___ Available records ___

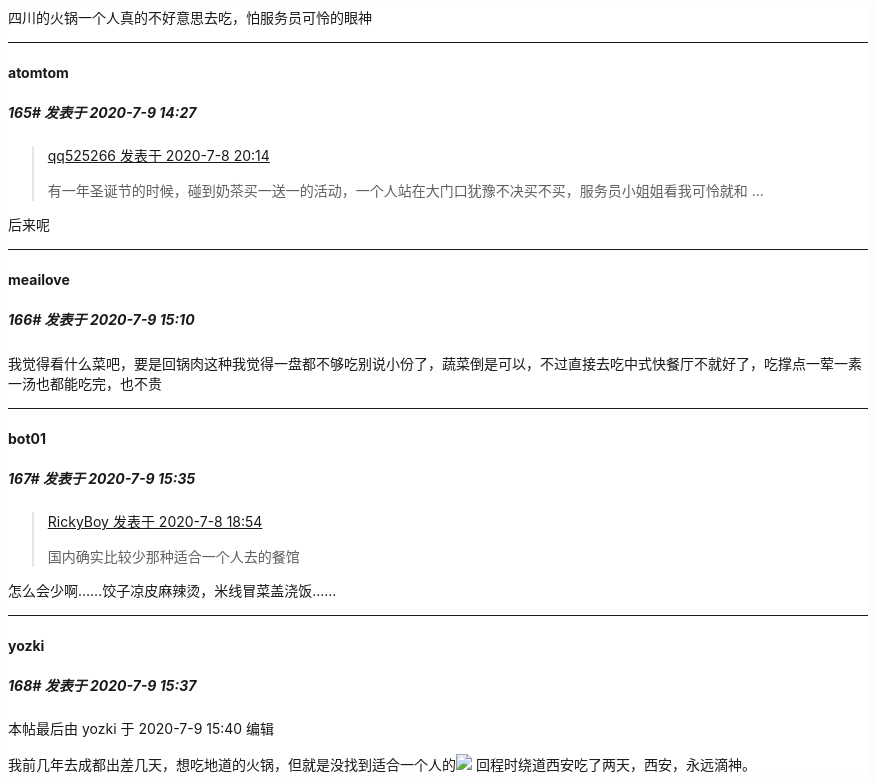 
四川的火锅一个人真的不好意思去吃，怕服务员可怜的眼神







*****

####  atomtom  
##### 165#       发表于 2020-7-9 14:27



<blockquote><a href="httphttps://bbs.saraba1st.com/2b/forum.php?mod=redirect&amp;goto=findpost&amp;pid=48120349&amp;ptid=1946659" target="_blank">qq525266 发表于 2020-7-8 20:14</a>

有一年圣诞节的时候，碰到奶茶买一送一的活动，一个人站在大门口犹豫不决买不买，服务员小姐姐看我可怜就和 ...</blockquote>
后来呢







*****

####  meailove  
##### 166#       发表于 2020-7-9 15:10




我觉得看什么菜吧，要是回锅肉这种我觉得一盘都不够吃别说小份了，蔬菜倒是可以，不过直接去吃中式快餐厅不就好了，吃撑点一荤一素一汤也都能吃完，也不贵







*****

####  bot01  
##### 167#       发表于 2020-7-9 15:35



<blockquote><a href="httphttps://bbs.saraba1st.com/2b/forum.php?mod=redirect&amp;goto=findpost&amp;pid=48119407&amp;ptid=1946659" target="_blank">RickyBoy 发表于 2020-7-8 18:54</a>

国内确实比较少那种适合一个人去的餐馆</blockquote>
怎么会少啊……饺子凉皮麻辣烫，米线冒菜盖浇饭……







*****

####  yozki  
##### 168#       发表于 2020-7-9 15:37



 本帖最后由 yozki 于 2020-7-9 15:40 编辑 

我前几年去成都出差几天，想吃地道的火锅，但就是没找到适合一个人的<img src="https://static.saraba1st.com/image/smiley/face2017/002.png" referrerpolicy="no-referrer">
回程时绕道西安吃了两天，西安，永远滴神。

___

- What the exercise asks -
Locate the word "httphttps" in the data above. Copy every line carrying it.

- Written response -
<blockquote><a href="httphttps://bbs.saraba1st.com/2b/forum.php?mod=redirect&amp;goto=findpost&amp;pid=48120349&amp;ptid=1946659" target="_blank">qq525266 发表于 2020-7-8 20:14</a>
<blockquote><a href="httphttps://bbs.saraba1st.com/2b/forum.php?mod=redirect&amp;goto=findpost&amp;pid=48119407&amp;ptid=1946659" target="_blank">RickyBoy 发表于 2020-7-8 18:54</a>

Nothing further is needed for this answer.